If a line in the records below contains the word "Protobuf", copy it out.

===== Exercise data

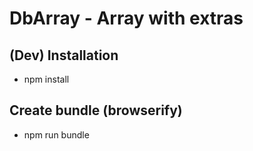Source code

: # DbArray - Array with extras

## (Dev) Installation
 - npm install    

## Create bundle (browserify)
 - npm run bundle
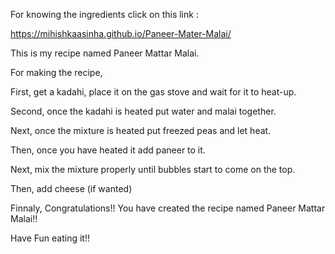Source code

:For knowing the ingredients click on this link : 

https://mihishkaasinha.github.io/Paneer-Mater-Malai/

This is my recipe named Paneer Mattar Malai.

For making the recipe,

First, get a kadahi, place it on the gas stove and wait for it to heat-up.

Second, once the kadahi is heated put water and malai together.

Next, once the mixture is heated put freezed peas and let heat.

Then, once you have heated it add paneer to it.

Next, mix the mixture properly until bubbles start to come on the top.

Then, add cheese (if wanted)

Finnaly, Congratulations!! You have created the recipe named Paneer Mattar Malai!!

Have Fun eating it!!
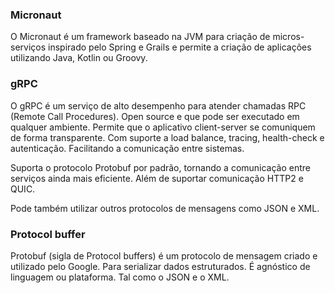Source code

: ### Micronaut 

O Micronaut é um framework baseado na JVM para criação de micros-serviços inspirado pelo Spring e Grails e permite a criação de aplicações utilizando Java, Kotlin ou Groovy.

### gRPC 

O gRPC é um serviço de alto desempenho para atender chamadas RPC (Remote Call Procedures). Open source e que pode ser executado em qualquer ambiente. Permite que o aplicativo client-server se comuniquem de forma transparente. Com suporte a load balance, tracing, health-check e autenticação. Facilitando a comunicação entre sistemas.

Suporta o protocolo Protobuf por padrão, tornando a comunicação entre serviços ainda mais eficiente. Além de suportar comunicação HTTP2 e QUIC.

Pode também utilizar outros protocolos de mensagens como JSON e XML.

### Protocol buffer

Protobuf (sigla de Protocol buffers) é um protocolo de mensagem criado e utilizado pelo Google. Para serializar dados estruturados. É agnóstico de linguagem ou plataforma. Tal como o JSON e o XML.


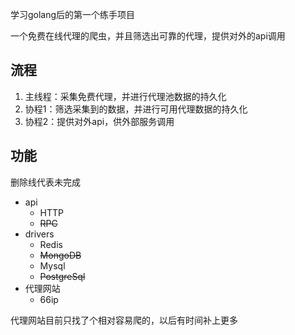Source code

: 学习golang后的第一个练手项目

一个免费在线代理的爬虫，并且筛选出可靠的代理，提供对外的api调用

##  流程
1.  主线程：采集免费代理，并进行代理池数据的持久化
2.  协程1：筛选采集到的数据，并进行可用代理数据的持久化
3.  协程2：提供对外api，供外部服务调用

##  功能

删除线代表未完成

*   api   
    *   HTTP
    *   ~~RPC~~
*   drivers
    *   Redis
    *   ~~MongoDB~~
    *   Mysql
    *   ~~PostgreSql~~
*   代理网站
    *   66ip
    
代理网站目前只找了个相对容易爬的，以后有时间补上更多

==========

* Solution below:
Suporta o protocolo Protobuf por padrão, tornando a comunicação entre serviços ainda mais eficiente. Além de suportar comunicação HTTP2 e QUIC.
Protobuf (sigla de Protocol buffers) é um protocolo de mensagem criado e utilizado pelo Google. Para serializar dados estruturados. É agnóstico de linguagem ou plataforma. Tal como o JSON e o XML.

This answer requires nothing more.